YOUR TASK => Scan the data for lines with "countries" and report the count by itself.

RECORDS PROVIDED =>

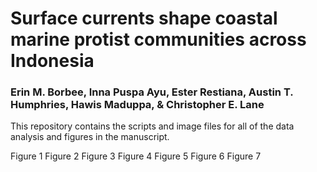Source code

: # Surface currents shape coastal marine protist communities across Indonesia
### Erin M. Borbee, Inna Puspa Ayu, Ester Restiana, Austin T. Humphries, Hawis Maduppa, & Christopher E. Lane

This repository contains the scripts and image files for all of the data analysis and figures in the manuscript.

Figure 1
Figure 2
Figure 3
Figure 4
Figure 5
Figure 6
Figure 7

---

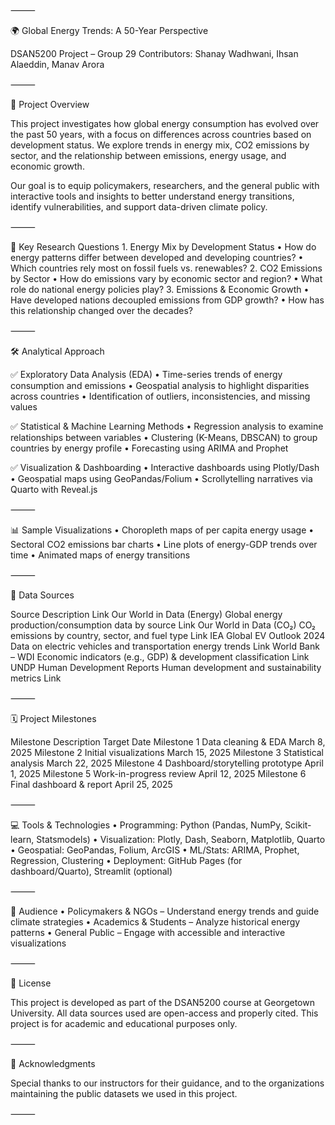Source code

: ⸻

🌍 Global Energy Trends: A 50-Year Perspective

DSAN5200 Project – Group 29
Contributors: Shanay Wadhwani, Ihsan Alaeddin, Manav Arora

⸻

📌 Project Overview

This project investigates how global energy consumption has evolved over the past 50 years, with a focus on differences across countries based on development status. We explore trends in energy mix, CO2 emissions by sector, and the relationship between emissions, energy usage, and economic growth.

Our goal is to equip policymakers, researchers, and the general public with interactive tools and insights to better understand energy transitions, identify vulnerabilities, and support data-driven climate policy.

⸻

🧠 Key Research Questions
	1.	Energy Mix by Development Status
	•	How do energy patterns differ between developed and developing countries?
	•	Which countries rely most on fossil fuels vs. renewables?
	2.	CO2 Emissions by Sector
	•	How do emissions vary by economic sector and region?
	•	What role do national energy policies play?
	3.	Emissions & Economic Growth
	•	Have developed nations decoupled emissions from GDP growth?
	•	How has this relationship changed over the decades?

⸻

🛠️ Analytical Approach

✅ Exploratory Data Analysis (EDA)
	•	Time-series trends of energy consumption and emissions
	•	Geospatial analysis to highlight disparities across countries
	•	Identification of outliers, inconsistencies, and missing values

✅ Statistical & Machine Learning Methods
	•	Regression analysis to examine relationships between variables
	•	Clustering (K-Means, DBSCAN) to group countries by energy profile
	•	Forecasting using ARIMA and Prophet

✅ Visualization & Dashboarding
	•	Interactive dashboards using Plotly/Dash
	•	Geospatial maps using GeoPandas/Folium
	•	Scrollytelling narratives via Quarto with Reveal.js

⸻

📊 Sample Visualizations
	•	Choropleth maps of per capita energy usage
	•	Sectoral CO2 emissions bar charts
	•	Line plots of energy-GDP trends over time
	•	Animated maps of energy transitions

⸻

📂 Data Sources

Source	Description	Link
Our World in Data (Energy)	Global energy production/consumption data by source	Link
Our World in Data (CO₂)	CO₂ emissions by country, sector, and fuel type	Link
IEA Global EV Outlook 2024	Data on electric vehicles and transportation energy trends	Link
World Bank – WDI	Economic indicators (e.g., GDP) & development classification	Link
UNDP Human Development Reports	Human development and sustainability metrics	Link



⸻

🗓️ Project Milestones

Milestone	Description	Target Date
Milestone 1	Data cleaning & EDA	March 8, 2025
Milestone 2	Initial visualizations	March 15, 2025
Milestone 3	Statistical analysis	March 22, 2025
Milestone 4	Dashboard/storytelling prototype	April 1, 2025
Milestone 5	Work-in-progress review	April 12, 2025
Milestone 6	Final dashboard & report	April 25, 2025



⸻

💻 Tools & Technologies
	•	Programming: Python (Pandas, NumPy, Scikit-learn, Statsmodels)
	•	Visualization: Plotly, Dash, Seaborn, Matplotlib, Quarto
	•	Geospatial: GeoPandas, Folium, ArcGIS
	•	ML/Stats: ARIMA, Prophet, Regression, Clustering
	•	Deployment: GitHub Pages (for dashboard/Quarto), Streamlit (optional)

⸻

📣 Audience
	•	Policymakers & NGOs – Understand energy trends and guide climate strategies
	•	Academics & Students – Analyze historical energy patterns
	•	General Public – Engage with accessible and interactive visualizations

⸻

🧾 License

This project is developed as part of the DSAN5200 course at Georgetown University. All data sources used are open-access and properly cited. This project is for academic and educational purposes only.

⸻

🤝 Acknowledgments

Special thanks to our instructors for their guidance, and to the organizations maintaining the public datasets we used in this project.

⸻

WRITTEN REPLY => 5